A obra do romancista russo Dostoiévski foi uma das mais fluentes de seu tempo e a que mais fascínio despertou, quer pelos Conflitos de seus personagens quer por seus temas invulgarmente complexos e, sobretudo, pela intensidade passional da ação que se desenrola em seus enredos. Fiodor Mikhaílovitch Dostoiévski nasceu em Moscou em 11 de novembro (30 de outubro segundo o calendário juliano) de 1821. Mikhail Andreievitch, seu pai, era médico do Hospital dos Pobres, onde residia com a mulher, Maria Fiodorovna Netchaiev. O futuro escritor cresceu nesse ambiente. Em 1831 a família mudou-se para Tula, perto de Moscou, onde Fiodor e seus quatro irmãos desfrutaram de vida mais livre do autoritarismo paterno. Em 1834 Fiodor e Mikhail, o irmão mais velho, foram para o Liceu Tchermak de Moscou e, três anos mais tarde, perderam a mãe. Dostoiévski cursou em seguida a Escola de Engenharia Militar. Em 1839, seu pai foi assassinado por servos revoltados contra Sua conduta despótica: o fato causou forte comoção no jovem Fiodor.

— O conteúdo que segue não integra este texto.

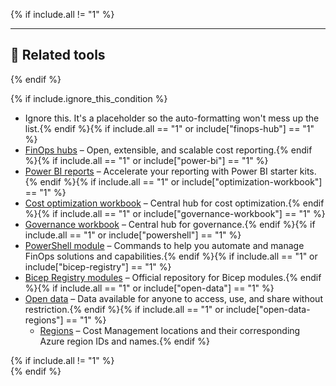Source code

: <!-- markdownlint-disable MD041 -->

{% if include.all != "1" %}

---

## 🧰 Related tools

{% endif %}

{% if include.ignore_this_condition %}

- Ignore this. It's a placeholder so the auto-formatting won't mess up the list.{% endif %}{% if include.all == "1" or include["finops-hub"] == "1" %}
- [FinOps hubs](./finops-hub/README.md) – Open, extensible, and scalable cost reporting.{% endif %}{% if include.all == "1" or include["power-bi"] == "1" %}
- [Power BI reports](./power-bi/README.md) – Accelerate your reporting with Power BI starter kits.{% endif %}{% if include.all == "1" or include["optimization-workbook"] == "1" %}
- [Cost optimization workbook](./optimization-workbook/README.md) – Central hub for cost optimization.{% endif %}{% if include.all == "1" or include["governance-workbook"] == "1" %}
- [Governance workbook](./governance-workbook/README.md) – Central hub for governance.{% endif %}{% if include.all == "1" or include["powershell"] == "1" %}
- [PowerShell module](./powershell/README.md) – Commands to help you automate and manage FinOps solutions and capabilities.{% endif %}{% if include.all == "1" or include["bicep-registry"] == "1" %}
- [Bicep Registry modules](./bicep-registry/README.md) – Official repository for Bicep modules.{% endif %}{% if include.all == "1" or include["open-data"] == "1" %}
- [Open data](./open-data.md/README.md) – Data available for anyone to access, use, and share without restriction.{% endif %}{% if include.all == "1" or include["open-data-regions"] == "1" %}
  - [Regions](./open-data.md/README.md#-regions) – Cost Management locations and their corresponding Azure region IDs and names.{% endif %}

{% if include.all != "1" %}
<br>
{% endif %}
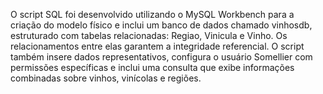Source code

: O script SQL foi desenvolvido utilizando o MySQL Workbench para a criação do modelo físico e inclui um banco de dados chamado vinhosdb, estruturado com tabelas relacionadas: Regiao, Vinicula e Vinho. Os relacionamentos entre elas garantem a integridade referencial. O script também insere dados representativos, configura o usuário Somellier com permissões específicas e inclui uma consulta que exibe informações combinadas sobre vinhos, vinícolas e regiões.
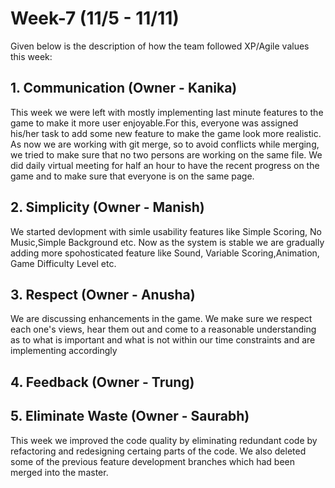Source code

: # Week-7 (11/5 - 11/11)

Given below is the description of how the team followed XP/Agile values this week:

## 1. Communication (Owner - Kanika)
This week we were left with mostly implementing last minute features to the game to make it more user enjoyable.For this, everyone was assigned his/her task to add some new feature to make the game look more realistic. As now we are working with git merge, so to avoid conflicts while merging, we tried to make sure that no two persons are working on the same file. We did daily virtual meeting for half an hour to have the recent progress on the game and to make sure that everyone is on the same page.

## 2. Simplicity (Owner - Manish)
We started devlopment with simle usability features like Simple Scoring, No Music,Simple Background etc. Now as the system is stable  we are gradually adding more spohosticated feature like Sound, Variable Scoring,Animation, Game Difficulty Level etc. 


## 3. Respect (Owner - Anusha)
We are discussing enhancements in the game. We make sure we respect each one's views, hear them out and come to a reasonable understanding as to what is important and what is not within our time constraints and are implementing accordingly

## 4. Feedback (Owner - Trung)

## 5. Eliminate Waste (Owner - Saurabh)
This week we improved the code quality by eliminating redundant code by refactoring and redesigning certaing parts of the code. 
We also deleted some of the previous feature development branches which had been merged into the master.
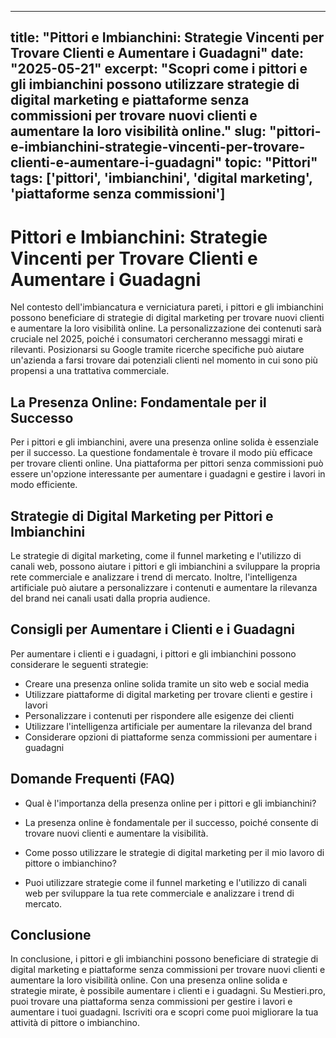 
---
title: "Pittori e Imbianchini: Strategie Vincenti per Trovare Clienti e Aumentare i Guadagni"
date: "2025-05-21"
excerpt: "Scopri come i pittori e gli imbianchini possono utilizzare strategie di digital marketing e piattaforme senza commissioni per trovare nuovi clienti e aumentare la loro visibilità online."
slug: "pittori-e-imbianchini-strategie-vincenti-per-trovare-clienti-e-aumentare-i-guadagni"
topic: "Pittori"
tags: ['pittori', 'imbianchini', 'digital marketing', 'piattaforme senza commissioni']
---

# Pittori e Imbianchini: Strategie Vincenti per Trovare Clienti e Aumentare i Guadagni

Nel contesto dell'imbiancatura e verniciatura pareti, i pittori e gli imbianchini possono beneficiare di strategie di digital marketing per trovare nuovi clienti e aumentare la loro visibilità online. La personalizzazione dei contenuti sarà cruciale nel 2025, poiché i consumatori cercheranno messaggi mirati e rilevanti. Posizionarsi su Google tramite ricerche specifiche può aiutare un'azienda a farsi trovare dai potenziali clienti nel momento in cui sono più propensi a una trattativa commerciale.

## La Presenza Online: Fondamentale per il Successo

Per i pittori e gli imbianchini, avere una presenza online solida è essenziale per il successo. La questione fondamentale è trovare il modo più efficace per trovare clienti online. Una piattaforma per pittori senza commissioni può essere un'opzione interessante per aumentare i guadagni e gestire i lavori in modo efficiente.

## Strategie di Digital Marketing per Pittori e Imbianchini

Le strategie di digital marketing, come il funnel marketing e l'utilizzo di canali web, possono aiutare i pittori e gli imbianchini a sviluppare la propria rete commerciale e analizzare i trend di mercato. Inoltre, l'intelligenza artificiale può aiutare a personalizzare i contenuti e aumentare la rilevanza del brand nei canali usati dalla propria audience.

## Consigli per Aumentare i Clienti e i Guadagni

Per aumentare i clienti e i guadagni, i pittori e gli imbianchini possono considerare le seguenti strategie:

* Creare una presenza online solida tramite un sito web e social media
* Utilizzare piattaforme di digital marketing per trovare clienti e gestire i lavori
* Personalizzare i contenuti per rispondere alle esigenze dei clienti
* Utilizzare l'intelligenza artificiale per aumentare la rilevanza del brand
* Considerare opzioni di piattaforme senza commissioni per aumentare i guadagni

## Domande Frequenti (FAQ)

* Qual è l'importanza della presenza online per i pittori e gli imbianchini?
 + La presenza online è fondamentale per il successo, poiché consente di trovare nuovi clienti e aumentare la visibilità.
* Come posso utilizzare le strategie di digital marketing per il mio lavoro di pittore o imbianchino?
 + Puoi utilizzare strategie come il funnel marketing e l'utilizzo di canali web per sviluppare la tua rete commerciale e analizzare i trend di mercato.

## Conclusione

In conclusione, i pittori e gli imbianchini possono beneficiare di strategie di digital marketing e piattaforme senza commissioni per trovare nuovi clienti e aumentare la loro visibilità online. Con una presenza online solida e strategie mirate, è possibile aumentare i clienti e i guadagni. Su Mestieri.pro, puoi trovare una piattaforma senza commissioni per gestire i lavori e aumentare i tuoi guadagni. Iscriviti ora e scopri come puoi migliorare la tua attività di pittore o imbianchino.
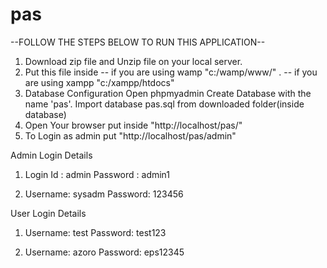 # pas

--FOLLOW THE STEPS BELOW TO RUN THIS APPLICATION--

1. Download zip file and Unzip file on your local server.
2. Put this file inside 
	-- if you are using wamp "c:/wamp/www/" .
	-- if you are using xampp "c:/xampp/htdocs"
3. Database Configuration
Open phpmyadmin
Create Database with the name 'pas'.
Import database pas.sql from downloaded folder(inside database)
4. Open Your browser put inside "http://localhost/pas/"
5. To Login as admin put "http://localhost/pas/admin"


Admin Login Details
1. Login Id : admin
   Password : admin1

2. Username: sysadm
   Password: 123456

User Login Details
1. Username: test
   Password: test123

2. Username: azoro
   Password: eps12345



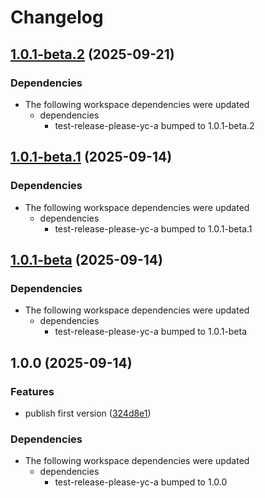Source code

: # Changelog

## [1.0.1-beta.2](https://github.com/li-yechao/test-release-please-yc/compare/test-release-please-yc-b-v1.0.1-beta.1...test-release-please-yc-b-v1.0.1-beta.2) (2025-09-21)


### Dependencies

* The following workspace dependencies were updated
  * dependencies
    * test-release-please-yc-a bumped to 1.0.1-beta.2

## [1.0.1-beta.1](https://github.com/li-yechao/test-release-please-yc/compare/test-release-please-yc-b-v1.0.1-beta...test-release-please-yc-b-v1.0.1-beta.1) (2025-09-14)


### Dependencies

* The following workspace dependencies were updated
  * dependencies
    * test-release-please-yc-a bumped to 1.0.1-beta.1

## [1.0.1-beta](https://github.com/li-yechao/test-release-please-yc/compare/test-release-please-yc-b-v1.0.0...test-release-please-yc-b-v1.0.1-beta) (2025-09-14)


### Dependencies

* The following workspace dependencies were updated
  * dependencies
    * test-release-please-yc-a bumped to 1.0.1-beta

## 1.0.0 (2025-09-14)


### Features

* publish first version ([324d8e1](https://github.com/li-yechao/test-release-please-yc/commit/324d8e1f1bd6cc4cba769410bf09319b1bc49a78))


### Dependencies

* The following workspace dependencies were updated
  * dependencies
    * test-release-please-yc-a bumped to 1.0.0
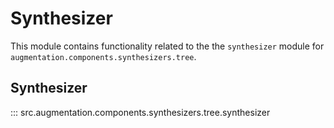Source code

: # Synthesizer

This module contains functionality related to the the `synthesizer` module for `augmentation.components.synthesizers.tree`.

## Synthesizer

::: src.augmentation.components.synthesizers.tree.synthesizer

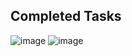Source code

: ## Completed Tasks
![image](https://i.ibb.co/yyXZpbq/Screenshot-7.png)
![image](https://i.ibb.co/MPS75G2/Screenshot-8.png)
##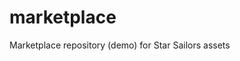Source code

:# marketplace
Marketplace repository (demo) for Star Sailors assets

<!--NPM module called "SailersPort - Star Sailor Marketplace (aka port, as in a sailor's marketplace)>    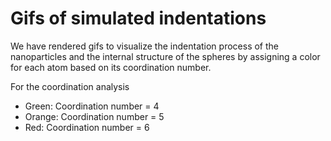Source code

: # Gifs of simulated indentations

We have rendered gifs to visualize the indentation process of the 
nanoparticles and the internal structure of the spheres by assigning a 
color for each atom based on its coordination number.

For the coordination analysis

- Green: Coordination number = 4
- Orange: Coordination number = 5
- Red: Coordination number = 6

Começava a projetar-se nos meios culturais e a frequentar um círculo de socialistas. Preso em abril de 1849, em dezembro se viu condenado ao fuzilamento. Já sob a tensão dos preparativos, recebeu a notícia da comutação da pena pelo czar. Lembranças angustiadas desse episódio doloroso povoariam toda sua obra posterior. A sentença foi transformada em exílio na Sibéria, com trabalhos forçados, e Dostoiévski ficou preso na fortaleza de Omsk por quatro anos. Sofreu então o primeiro ataque de epilepsia, doença que o perseguiu por muito tempo. Libertado em 1854, retomou a atividade literária e fundou, com o irmão Mikhail, a revista Vremia, suspensa depois pelo governo. Casou-se duas vezes: a primeira, em 1857, com Maria Dmitrievna Issaiev, e depois com Anna Grigorievna Snitkína, a quem, premido pelas dívidas acumuladas, ditaria, em 1866, o romance Igrok (O jogador), obra de fundo autobiográfico, escrita em apenas 26 dias para saldar dívidas com um editor. 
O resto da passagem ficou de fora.